> **Listed entries**:
○ ○ ○

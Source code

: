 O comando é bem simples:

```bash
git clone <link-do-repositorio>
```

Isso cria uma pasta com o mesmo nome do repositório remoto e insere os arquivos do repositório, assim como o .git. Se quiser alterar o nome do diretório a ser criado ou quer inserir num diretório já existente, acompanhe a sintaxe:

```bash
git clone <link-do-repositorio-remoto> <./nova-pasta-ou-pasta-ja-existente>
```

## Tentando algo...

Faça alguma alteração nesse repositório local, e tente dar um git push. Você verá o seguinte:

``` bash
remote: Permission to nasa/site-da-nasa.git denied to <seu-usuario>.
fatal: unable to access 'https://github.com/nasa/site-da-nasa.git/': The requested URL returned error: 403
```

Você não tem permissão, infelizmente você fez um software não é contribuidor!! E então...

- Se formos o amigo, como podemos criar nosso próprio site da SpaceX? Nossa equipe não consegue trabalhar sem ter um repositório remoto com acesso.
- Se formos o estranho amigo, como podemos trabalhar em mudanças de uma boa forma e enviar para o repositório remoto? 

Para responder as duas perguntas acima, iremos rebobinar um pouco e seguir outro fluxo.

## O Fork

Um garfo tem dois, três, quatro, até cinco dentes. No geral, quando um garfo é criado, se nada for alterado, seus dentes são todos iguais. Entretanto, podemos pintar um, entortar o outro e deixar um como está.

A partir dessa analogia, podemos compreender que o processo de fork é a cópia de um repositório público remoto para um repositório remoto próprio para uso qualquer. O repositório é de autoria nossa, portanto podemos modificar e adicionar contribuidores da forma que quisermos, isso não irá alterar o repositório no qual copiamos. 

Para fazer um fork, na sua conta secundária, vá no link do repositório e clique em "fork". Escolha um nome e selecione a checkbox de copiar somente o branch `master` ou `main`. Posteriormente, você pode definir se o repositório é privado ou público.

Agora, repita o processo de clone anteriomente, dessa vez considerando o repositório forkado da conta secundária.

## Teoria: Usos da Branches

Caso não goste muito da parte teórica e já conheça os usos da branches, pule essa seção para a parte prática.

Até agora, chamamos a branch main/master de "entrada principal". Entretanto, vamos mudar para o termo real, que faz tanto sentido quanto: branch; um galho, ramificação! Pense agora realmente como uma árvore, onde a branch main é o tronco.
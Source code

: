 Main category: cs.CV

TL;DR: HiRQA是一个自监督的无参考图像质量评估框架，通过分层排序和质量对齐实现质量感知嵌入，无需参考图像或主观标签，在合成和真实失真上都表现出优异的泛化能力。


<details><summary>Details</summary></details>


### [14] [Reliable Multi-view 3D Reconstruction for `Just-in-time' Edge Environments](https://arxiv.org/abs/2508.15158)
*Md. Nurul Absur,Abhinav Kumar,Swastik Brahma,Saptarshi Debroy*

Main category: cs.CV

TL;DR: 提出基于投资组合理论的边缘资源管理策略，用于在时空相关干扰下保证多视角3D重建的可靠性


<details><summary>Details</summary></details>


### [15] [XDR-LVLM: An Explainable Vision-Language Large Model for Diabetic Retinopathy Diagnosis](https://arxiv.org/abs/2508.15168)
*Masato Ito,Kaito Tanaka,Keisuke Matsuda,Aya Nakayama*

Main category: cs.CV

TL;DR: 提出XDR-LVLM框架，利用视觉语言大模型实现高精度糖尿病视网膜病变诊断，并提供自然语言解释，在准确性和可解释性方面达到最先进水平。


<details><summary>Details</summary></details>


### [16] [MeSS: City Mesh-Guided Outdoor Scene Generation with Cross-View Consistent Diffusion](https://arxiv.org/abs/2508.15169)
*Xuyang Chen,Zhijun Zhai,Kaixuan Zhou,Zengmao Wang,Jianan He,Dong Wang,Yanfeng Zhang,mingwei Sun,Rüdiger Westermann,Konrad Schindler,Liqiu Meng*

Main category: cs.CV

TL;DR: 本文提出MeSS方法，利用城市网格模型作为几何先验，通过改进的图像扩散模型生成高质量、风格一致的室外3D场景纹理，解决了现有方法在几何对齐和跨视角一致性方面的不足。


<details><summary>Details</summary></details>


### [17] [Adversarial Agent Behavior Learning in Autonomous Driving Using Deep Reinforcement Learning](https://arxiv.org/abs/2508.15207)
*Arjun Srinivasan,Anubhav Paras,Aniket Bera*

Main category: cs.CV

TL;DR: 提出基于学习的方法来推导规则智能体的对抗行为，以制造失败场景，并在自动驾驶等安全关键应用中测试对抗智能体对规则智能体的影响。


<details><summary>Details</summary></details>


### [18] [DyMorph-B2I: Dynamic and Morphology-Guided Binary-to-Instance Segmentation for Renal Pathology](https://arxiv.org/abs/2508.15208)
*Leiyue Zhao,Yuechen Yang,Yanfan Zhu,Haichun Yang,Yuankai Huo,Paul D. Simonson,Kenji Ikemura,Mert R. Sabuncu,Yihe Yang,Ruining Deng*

○ ○ ○

> **Exercise aim**:
For every record above, print an exact copy.

> **Answer for this exercise**:
Source code

: O comando é bem simples:

```bash
git clone <link-do-repositorio>
```

Isso cria uma pasta com o mesmo nome do repositório remoto e insere os arquivos do repositório, assim como o .git. Se quiser alterar o nome do diretório a ser criado ou quer inserir num diretório já existente, acompanhe a sintaxe:

```bash
git clone <link-do-repositorio-remoto> <./nova-pasta-ou-pasta-ja-existente>
```

## Tentando algo...

Faça alguma alteração nesse repositório local, e tente dar um git push. Você verá o seguinte:

``` bash
remote: Permission to nasa/site-da-nasa.git denied to <seu-usuario>.
fatal: unable to access 'https://github.com/nasa/site-da-nasa.git/': The requested URL returned error: 403
```

Você não tem permissão, infelizmente você fez um software não é contribuidor!! E então...

- Se formos o amigo, como podemos criar nosso próprio site da SpaceX? Nossa equipe não consegue trabalhar sem ter um repositório remoto com acesso.
- Se formos o estranho amigo, como podemos trabalhar em mudanças de uma boa forma e enviar para o repositório remoto? 

Para responder as duas perguntas acima, iremos rebobinar um pouco e seguir outro fluxo.

## O Fork

Um garfo tem dois, três, quatro, até cinco dentes. No geral, quando um garfo é criado, se nada for alterado, seus dentes são todos iguais. Entretanto, podemos pintar um, entortar o outro e deixar um como está.

A partir dessa analogia, podemos compreender que o processo de fork é a cópia de um repositório público remoto para um repositório remoto próprio para uso qualquer. O repositório é de autoria nossa, portanto podemos modificar e adicionar contribuidores da forma que quisermos, isso não irá alterar o repositório no qual copiamos. 

Para fazer um fork, na sua conta secundária, vá no link do repositório e clique em "fork". Escolha um nome e selecione a checkbox de copiar somente o branch `master` ou `main`. Posteriormente, você pode definir se o repositório é privado ou público.

Agora, repita o processo de clone anteriomente, dessa vez considerando o repositório forkado da conta secundária.

## Teoria: Usos da Branches

Caso não goste muito da parte teórica e já conheça os usos da branches, pule essa seção para a parte prática.

Até agora, chamamos a branch main/master de "entrada principal". Entretanto, vamos mudar para o termo real, que faz tanto sentido quanto: branch; um galho, ramificação! Pense agora realmente como uma árvore, onde a branch main é o tronco.
Source code

: Main category: cs.CV

TL;DR: HiRQA是一个自监督的无参考图像质量评估框架，通过分层排序和质量对齐实现质量感知嵌入，无需参考图像或主观标签，在合成和真实失真上都表现出优异的泛化能力。


<details><summary>Details</summary></details>


### [14] [Reliable Multi-view 3D Reconstruction for `Just-in-time' Edge Environments](https://arxiv.org/abs/2508.15158)
*Md. Nurul Absur,Abhinav Kumar,Swastik Brahma,Saptarshi Debroy*

Main category: cs.CV

TL;DR: 提出基于投资组合理论的边缘资源管理策略，用于在时空相关干扰下保证多视角3D重建的可靠性


<details><summary>Details</summary></details>


### [15] [XDR-LVLM: An Explainable Vision-Language Large Model for Diabetic Retinopathy Diagnosis](https://arxiv.org/abs/2508.15168)
*Masato Ito,Kaito Tanaka,Keisuke Matsuda,Aya Nakayama*

Main category: cs.CV

TL;DR: 提出XDR-LVLM框架，利用视觉语言大模型实现高精度糖尿病视网膜病变诊断，并提供自然语言解释，在准确性和可解释性方面达到最先进水平。


<details><summary>Details</summary></details>


### [16] [MeSS: City Mesh-Guided Outdoor Scene Generation with Cross-View Consistent Diffusion](https://arxiv.org/abs/2508.15169)
*Xuyang Chen,Zhijun Zhai,Kaixuan Zhou,Zengmao Wang,Jianan He,Dong Wang,Yanfeng Zhang,mingwei Sun,Rüdiger Westermann,Konrad Schindler,Liqiu Meng*

Main category: cs.CV

TL;DR: 本文提出MeSS方法，利用城市网格模型作为几何先验，通过改进的图像扩散模型生成高质量、风格一致的室外3D场景纹理，解决了现有方法在几何对齐和跨视角一致性方面的不足。


<details><summary>Details</summary></details>


### [17] [Adversarial Agent Behavior Learning in Autonomous Driving Using Deep Reinforcement Learning](https://arxiv.org/abs/2508.15207)
*Arjun Srinivasan,Anubhav Paras,Aniket Bera*

Main category: cs.CV

TL;DR: 提出基于学习的方法来推导规则智能体的对抗行为，以制造失败场景，并在自动驾驶等安全关键应用中测试对抗智能体对规则智能体的影响。


<details><summary>Details</summary></details>


### [18] [DyMorph-B2I: Dynamic and Morphology-Guided Binary-to-Instance Segmentation for Renal Pathology](https://arxiv.org/abs/2508.15208)
*Leiyue Zhao,Yuechen Yang,Yanfan Zhu,Haichun Yang,Yuankai Huo,Paul D. Simonson,Kenji Ikemura,Mert R. Sabuncu,Yihe Yang,Ruining Deng*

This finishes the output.